Benvinda pediu que vereadores investiguem 
morte de criança no Hospital Infantil
A presidente Ana Lúcia Ximenes respondeu aos questionamentos da colega, mas tratou apenas dos assuntos simples e que pouco ou nada interessam ao grande público. “Mesmo afastada, sempre ligava para cá para saber do dia-a-dia da Casa, e está tudo sendo limpo, temos cafezinho e a falha na internet, isso é uma constante nessa área da cidade”, esclareceu a presidente sem, no entanto responder ao que mais interessava a Taniery e ao público presente: a atualização da prestação de contas do poder legislativo no portal que deveria ser da transparência.

Ocupando a tribuna, Benvinda Almeida trouxe ao debate a questão da recente morte de uma criança no Hospital Infantil. A vereadora relatou as controvérsias dadas nas explicações da Prefeitura e disse que está investigando o caso. “Já fui no Conselho Tutelar, já fui no Hospital Infantil e temos, nós da Comissão de Saúde da Câmara, buscar os esclarecimentos que o caso requer”, disse Benvinda Almeida que revelou ainda que “já foram 70 crianças mortas na rede pública de saúde de Caxias e temos que saber o motivo disso estar acontecendo”.

Mário Assunção disse que já está em busca de 
informações sobre o caso de criança morta no HI
A vereadora comentou ainda que as suspeitas levantadas pelos médicos do Hospital Infantil, de que a criança que veio a falecer teria sido vítima de espancamento, deveria, por obrigação do médico que a atendeu, “ter sido levada [a suspeita] ao delegado de polícia, pois esse é o procedimento correto”, declarou Benvinda que falou ainda que há cerca de 2 semanas, “uma criança do povoado lavras teve o pescoço quebrado durante o parto”. “São muitas dúvidas que nós temos que buscar as respostas”, finalizou a vereadora.

Vereador Luís Lacerda tem 
acompanhado o caso de 
óbito no HI
O líder do governo na Câmara, vereador Mário Assunção, numa demonstração de civilidade, elogiou o pronunciamento da colega Benvinda Almeida, que não politizou o assunto, e defendeu a apuração das causas da morte da criança em discurso na tribuna.

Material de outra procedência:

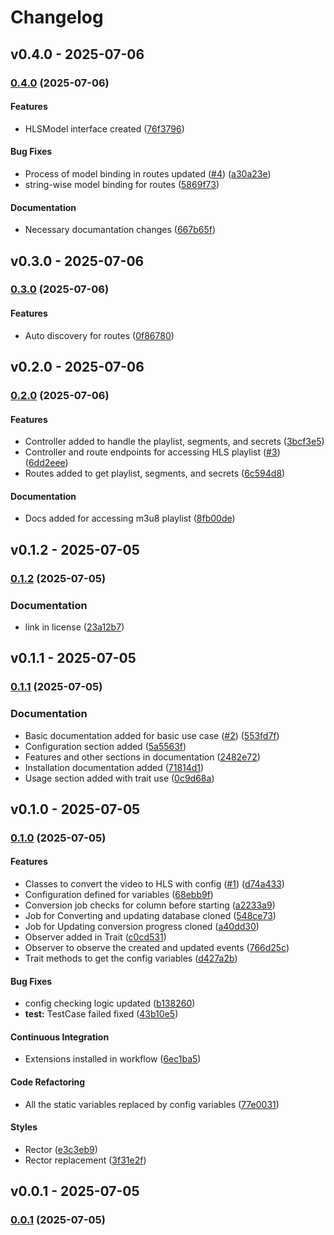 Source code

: # Changelog

## v0.4.0 - 2025-07-06

### [0.4.0](https://github.com/achyutkneupane/laravel-hls/compare/v0.3.0...v0.4.0) (2025-07-06)

#### Features

* HLSModel interface created ([76f3796](https://github.com/achyutkneupane/laravel-hls/commit/76f3796a1b1d678e610161cbd922e524011028ca))

#### Bug Fixes

* Process of model binding in routes updated ([#4](https://github.com/achyutkneupane/laravel-hls/issues/4)) ([a30a23e](https://github.com/achyutkneupane/laravel-hls/commit/a30a23e1c3442a0c4e8981da2811d8d857f24480))
* string-wise model binding for routes ([5869f73](https://github.com/achyutkneupane/laravel-hls/commit/5869f731089ca3a6946a9f14aa15033fdeb9fe8b))

#### Documentation

* Necessary documantation changes ([667b65f](https://github.com/achyutkneupane/laravel-hls/commit/667b65f60afe6dad4edf412ae2be8e232889991b))

## v0.3.0 - 2025-07-06

### [0.3.0](https://github.com/achyutkneupane/laravel-hls/compare/v0.2.0...v0.3.0) (2025-07-06)

#### Features

* Auto discovery for routes ([0f86780](https://github.com/achyutkneupane/laravel-hls/commit/0f867805fdb6e86cc9cb4af90e4ffadd87a0209e))

## v0.2.0 - 2025-07-06

### [0.2.0](https://github.com/achyutkneupane/laravel-hls/compare/v0.1.2...v0.2.0) (2025-07-06)

#### Features

* Controller added to handle the playlist, segments, and secrets ([3bcf3e5](https://github.com/achyutkneupane/laravel-hls/commit/3bcf3e5e36a73a16ed9856f6d169b80c2583f23d))
* Controller and route endpoints for accessing HLS playlist ([#3](https://github.com/achyutkneupane/laravel-hls/issues/3)) ([6dd2eee](https://github.com/achyutkneupane/laravel-hls/commit/6dd2eeedff28592e987886663a0d2e8d58fc1f16))
* Routes added to get playlist, segments, and secrets ([6c594d8](https://github.com/achyutkneupane/laravel-hls/commit/6c594d86f8426bdf7380bd7cee9559122b8268e5))

#### Documentation

* Docs added for accessing m3u8 playlist ([8fb00de](https://github.com/achyutkneupane/laravel-hls/commit/8fb00def6d28e0b04e15c4e07504a402da60ad24))

## v0.1.2 - 2025-07-05

### [0.1.2](https://github.com/achyutkneupane/laravel-hls/compare/v0.1.1...v0.1.2) (2025-07-05)

### Documentation

* link in license ([23a12b7](https://github.com/achyutkneupane/laravel-hls/commit/23a12b7f255cca59cc23c735e4db8faa9d86ae27))

## v0.1.1 - 2025-07-05

### [0.1.1](https://github.com/achyutkneupane/laravel-hls/compare/v0.1.0...v0.1.1) (2025-07-05)

### Documentation

* Basic documentation added for basic use case ([#2](https://github.com/achyutkneupane/laravel-hls/issues/2)) ([553fd7f](https://github.com/achyutkneupane/laravel-hls/commit/553fd7f92baf9ffeadb1d6ff9a359d1303659178))
* Configuration section added ([5a5563f](https://github.com/achyutkneupane/laravel-hls/commit/5a5563fb6cbab72f50b34ca6c47247042eac292f))
* Features and other sections in documentation ([2482e72](https://github.com/achyutkneupane/laravel-hls/commit/2482e728b4ba9b8b68613d81314fa075fdd1a90a))
* Installation documentation added ([71814d1](https://github.com/achyutkneupane/laravel-hls/commit/71814d130278fec1eb1870b120d8c23d82f53c02))
* Usage section added with trait use ([0c9d68a](https://github.com/achyutkneupane/laravel-hls/commit/0c9d68a74ee333ca6ae17bc943073b66e52dbfe7))

## v0.1.0 - 2025-07-05

### [0.1.0](https://github.com/achyutkneupane/laravel-hls/compare/v0.0.1...v0.1.0) (2025-07-05)

#### Features

* Classes to convert the video to HLS with config ([#1](https://github.com/achyutkneupane/laravel-hls/issues/1)) ([d74a433](https://github.com/achyutkneupane/laravel-hls/commit/d74a4330ec8c9dac703752e4ecb6d1dc6102ab88))
* Configuration defined for variables ([68ebb9f](https://github.com/achyutkneupane/laravel-hls/commit/68ebb9f545e9a358bacd0d861521f2a9f516469d))
* Conversion job checks for column before starting ([a2233a9](https://github.com/achyutkneupane/laravel-hls/commit/a2233a9a72a304196b2ffa31f1fcfc53a9e54c8b))
* Job for Converting and updating database cloned ([548ce73](https://github.com/achyutkneupane/laravel-hls/commit/548ce73b5b7d3a98f262ec5f9397d2b38dbafba1))
* Job for Updating conversion progress cloned ([a40dd30](https://github.com/achyutkneupane/laravel-hls/commit/a40dd30c162221ae493b509ece09d93ac78b2280))
* Observer added in Trait ([c0cd531](https://github.com/achyutkneupane/laravel-hls/commit/c0cd531f3d5546f8e157c9efa60a23d6e1b5f221))
* Observer to observe the created and updated events ([766d25c](https://github.com/achyutkneupane/laravel-hls/commit/766d25caf39643dd3ca70833e638764f9e095b3b))
* Trait methods to get the config variables ([d427a2b](https://github.com/achyutkneupane/laravel-hls/commit/d427a2b9f851f718e2f017bd38fc57cf49dcd157))

#### Bug Fixes

* config checking logic updated ([b138260](https://github.com/achyutkneupane/laravel-hls/commit/b138260bfec97b9e8e39e1895775e97781b1a17a))
* **test:** TestCase failed fixed ([43b10e5](https://github.com/achyutkneupane/laravel-hls/commit/43b10e57ef4ac1d324dd5104a319b43d564627ad))

#### Continuous Integration

* Extensions installed in workflow ([6ec1ba5](https://github.com/achyutkneupane/laravel-hls/commit/6ec1ba5b52339be6880088620d1a8a1174ff680a))

#### Code Refactoring

* All the static variables replaced by config variables ([77e0031](https://github.com/achyutkneupane/laravel-hls/commit/77e0031ce74b7fcb73d15af4b4b8c9b928186fc1))

#### Styles

* Rector ([e3c3eb9](https://github.com/achyutkneupane/laravel-hls/commit/e3c3eb95bd284fb5e669e862aa14237c9d20f26c))
* Rector replacement ([3f31e2f](https://github.com/achyutkneupane/laravel-hls/commit/3f31e2f0bf2ab55be55fa02d1642f4aa22abc865))

## v0.0.1 - 2025-07-05

### [0.0.1](https://github.com/achyutkneupane/laravel-hls/compare/v0.0.0...v0.0.1) (2025-07-05)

Eu e o vereador Luís Lacerda, num trabalho de investigação, já fomos até o Hospital Infantil para saber as circunstâncias que ocorreram a morte dessa criança e estamos dispostos a encontrar as respostas”, disse Mário Assunção ressaltando que o Hospital Carmosina Coutinho “recebe pacientes de dezenas de cidades do Maranhão”.

A sessão da Câmara desta segunda-feira, 29, foi provavelmente a última antes das eleições. A tendência do parlamento caxiense até o final do ano é de baixa produtividade e de poucas sessões ordinárias.

1 comentários:

  1. Anônimo disse...:

    Meus colegas vcs acham mesmo que a direção vai assumir que eles foram os culpados pela morte da criança? Eu acho que não e vcs?